Heckman isn’t the only preeminent thinker to endorse preschool education. Jerome Bruner, who passed away on June 5 at the age of 100, was the architect of many of the programs and teaching styles used in schools today. In the mid-1960s, he co-founded Head Start, the federal government’s early education program, which, according to Heckman, has been a quality investment.
One of Bruner’s most memorable insights is that any subject and idea can be taught to a child from an early age.
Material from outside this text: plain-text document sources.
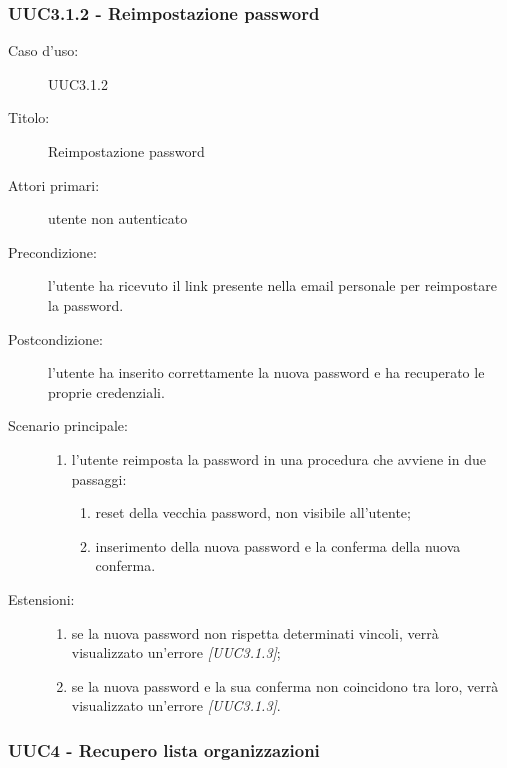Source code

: \documentclass[../analisi-dei-requisiti.tex]{subfiles}
\begin{document}
\subsubsection{UUC3.1.2 - Reimpostazione password}%
\label{subsub:UUC3.1.2utente}
\begin{description}
  \item[Caso d’uso:] UUC3.1.2
  \item[Titolo:] Reimpostazione password
  \item[Attori primari:] utente non autenticato
  \item[Precondizione:] l'utente ha ricevuto il link presente nella email personale per reimpostare la password.
  \item[Postcondizione:] l'utente ha inserito correttamente la nuova password e ha recuperato le proprie credenziali.
  \item[Scenario principale:]
        \begin{enumerate}
          \item l'utente reimposta la password in una procedura che avviene in due passaggi:
                \begin{enumerate}
                  \item reset della vecchia password, non visibile all'utente;
                  \item inserimento della nuova password e la conferma della nuova conferma.
                \end{enumerate}
        \end{enumerate}
  \item[Estensioni:]
        \begin{enumerate}
          \item se la nuova password non rispetta determinati vincoli, verrà visualizzato un'errore \emph{[UUC3.1.3]};
          \item se la nuova password e la sua conferma non coincidono tra loro, verrà visualizzato un'errore \emph{[UUC3.1.3]}.
        \end{enumerate}
\end{description}

\subsubsection{UUC4 - Recupero lista organizzazioni}%
\label{subsub:UUC4utente}
\end{document}
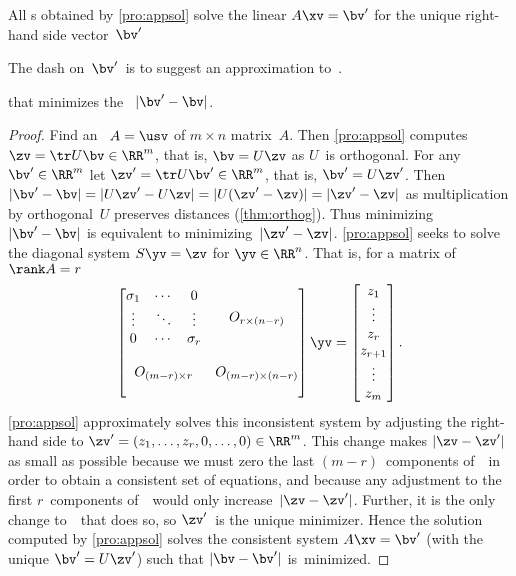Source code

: \begin{theorem} \label{thm:appsol} 
All s obtained by \cref{pro:appsol} solve the linear  \(A\xv=\bv'\) for the unique  right-hand side vector~\(\bv'\) 
\begin{aside} The dash on~\(\bv'\)\ is to suggest an approximation to~\bv. \end{aside}%
that minimizes the ~\(|\bv'-\bv|\).
\end{theorem}
\begin{proof} 
Find an \svd\ \(A=\usv\) of \(m\times n\) matrix~\(A\).
Then \cref{pro:appsol} computes \(\zv=\tr U\bv\in\RR^m\), that is, \(\bv=U\zv\) as \(U\)~is orthogonal.
For any \(\bv'\in\RR^m\) let \(\zv'=\tr U\bv'\in\RR^m\), that is, \(\bv'=U\zv'\).
Then \(|\bv'-\bv|=|U\zv'-U\zv|=|U(\zv'-\zv)|=|\zv'-\zv|\) as multiplication by orthogonal~\(U\) preserves distances (\cref{thm:orthog}).
Thus minimizing~\(|\bv'-\bv|\) is equivalent to minimizing~\(|\zv'-\zv|\).
\cref{pro:appsol} seeks to solve the diagonal system \(S\yv=\zv\) for \(\yv\in\RR^n\). 
That is, for a matrix of \(\rank A=r\)
\begin{equation*}
\begin{bmatrix} \begin{matrix} \sigma_1&\cdots&0\\
\vdots&\ddots&\vdots\\
0&\cdots&\sigma_r \end{matrix} & 
O_{r\times (n-r)}\\\,\\
O_{(m-r)\times r}&O_{(m-r)\times (n-r)}
\\\,\end{bmatrix}\yv
=\begin{bmatrix} z_1\\\vdots\\z_r\\z_{r+1}\\\vdots\\z_m \end{bmatrix}.
\end{equation*}
\cref{pro:appsol} approximately solves this inconsistent system by adjusting the right-hand side to \(\zv'=(z_1,\ldots,z_r,0,\ldots,0)\in\RR^m\).
This change makes \(|\zv-\zv'|\) as small as possible because we must zero the last \((m-r)\)~components of~\zv\ in order to obtain a consistent set of equations, and because any adjustment to the first \(r\)~components of~\zv\ would only increase~\(|\zv-\zv'|\).
Further, it is the only change to~\zv\ that does so, so \(\zv'\)~is the unique minimizer.
Hence the solution computed by \cref{pro:appsol} solves the consistent system \(A\xv=\bv'\) (with the unique \(\bv'=U\zv'\)) such that \(|\bv-\bv'|\) is~minimized.
\end{proof}




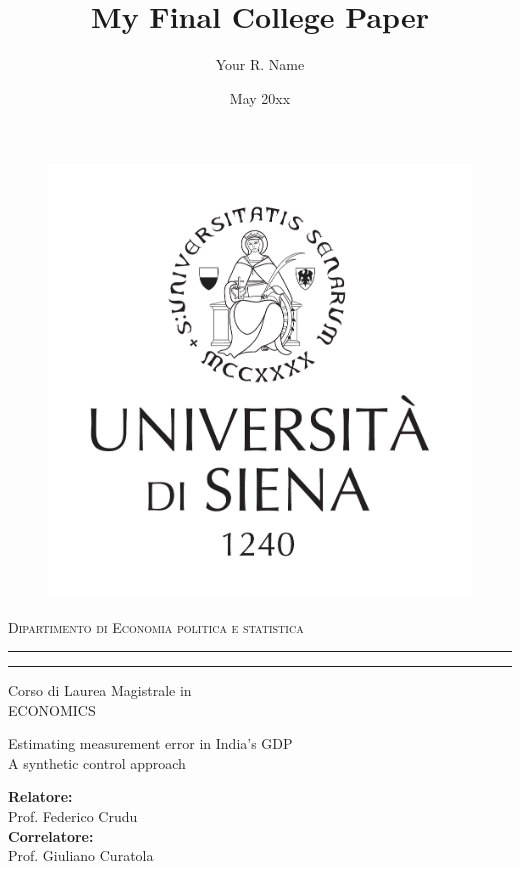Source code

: \documentclass[12pt,nobind, a4paper]{reedthesis}
\title{My Final College Paper}
\author{Your R. Name}
\date{May 20xx}
\begin{document}
	
		\begin{titlepage}
		\topmargin -2.5cm
	\end{titlepage}
	\begin{figure}[ht]
		\begin{center}
			\includegraphics[scale=.34]{unisilogo.pdf}
		\end{center}
	\end{figure}
	\begin{center}
		{{\Large{\textsc{Dipartimento di Economia politica e statistica}}}}
		\rule[0.1cm]{15.8cm}{0.1mm}
		\rule[0.5cm]{15.8cm}{0.6mm}
		\renewcommand*\rmdefault{cmss}
		Corso di Laurea Magistrale in \\ ECONOMICS 
	\end{center}
	\begin{center}
		\begin{huge}
			Estimating measurement error in India's GDP\\
			\vspace{3mm}
			\Large A synthetic control approach
		\end{huge}
	\end{center}
	\vspace{12mm}
	\par
	\noindent
	\begin{minipage}[t]{0.55\textwidth}
		{\large{\textbf{Relatore:}\\
				Prof. Federico Crudu}\\
			\textbf{Correlatore:}\\
			Prof. Giuliano Curatola}
	\end{minipage}
\end{document}
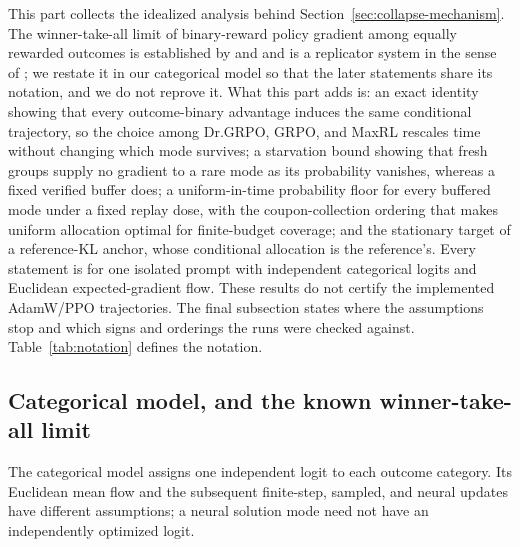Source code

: This part collects the idealized analysis behind
Section~\ref{sec:collapse-mechanism}. The winner-take-all limit of
binary-reward policy gradient among equally rewarded outcomes is established
by \citet{sinha2026expected} and \citet{lochab2026ucpo} and is a replicator
system in the sense of \citet{hofbauer1998evolutionary}; we restate it in our
categorical model so that the later statements share its notation, and we do
not reprove it. What this part adds is: an exact identity showing that every
outcome-binary advantage induces the same conditional trajectory, so the
choice among Dr.GRPO, GRPO, and MaxRL rescales time without changing which
mode survives; a starvation bound showing that fresh groups supply no gradient
to a rare mode as its probability vanishes, whereas a fixed verified buffer
does; a uniform-in-time probability floor for every buffered mode under a
fixed replay dose, with the coupon-collection ordering that makes uniform
allocation optimal for finite-budget coverage; and the stationary target of a
reference-KL anchor, whose conditional allocation is the reference's. Every
statement is for one isolated prompt with independent categorical logits and
Euclidean expected-gradient flow. These results do not certify the
implemented AdamW/PPO trajectories. The final subsection states where the
assumptions stop and which signs and orderings the runs were checked against.
Table~\ref{tab:notation} defines the notation.

\subsection{Categorical model, and the known winner-take-all limit}
\label{app:theory-grpo-mean}
\label{app:theory-collapse}
\label{app:theory-objective-inertness}

The categorical model assigns one independent logit to each outcome
category. Its Euclidean mean flow and the subsequent finite-step, sampled,
and neural updates have different assumptions; a neural solution mode need
not have an independently optimized logit.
In his landmark 1960 book, The Process of Education, Bruner writes, “We begin with the hypothesis that any subject can be taught effectively in some intellectually honest form to any child at any stage of development.” Thus, if we want our children to be thoughtful, upstanding citizens, it’s important that their education begin early.
I find that humans always have the potential to change their life outcomes, especially through education, though it becomes more difficult with age. How expensive is it, then, to alter the life outcome of an individual through education as she grows older? In 2014, the average annual tuition (before governmental subsidies) of public preschools was $8,809. For college, however, the price tag is much higher, a whopping $29,000 per year.
It costs significantly more money to affect life outcomes the older we become. If all the above evidence for early education is lost on legislators, perhaps they will agree on this: prevention is significantly cheaper than remediation.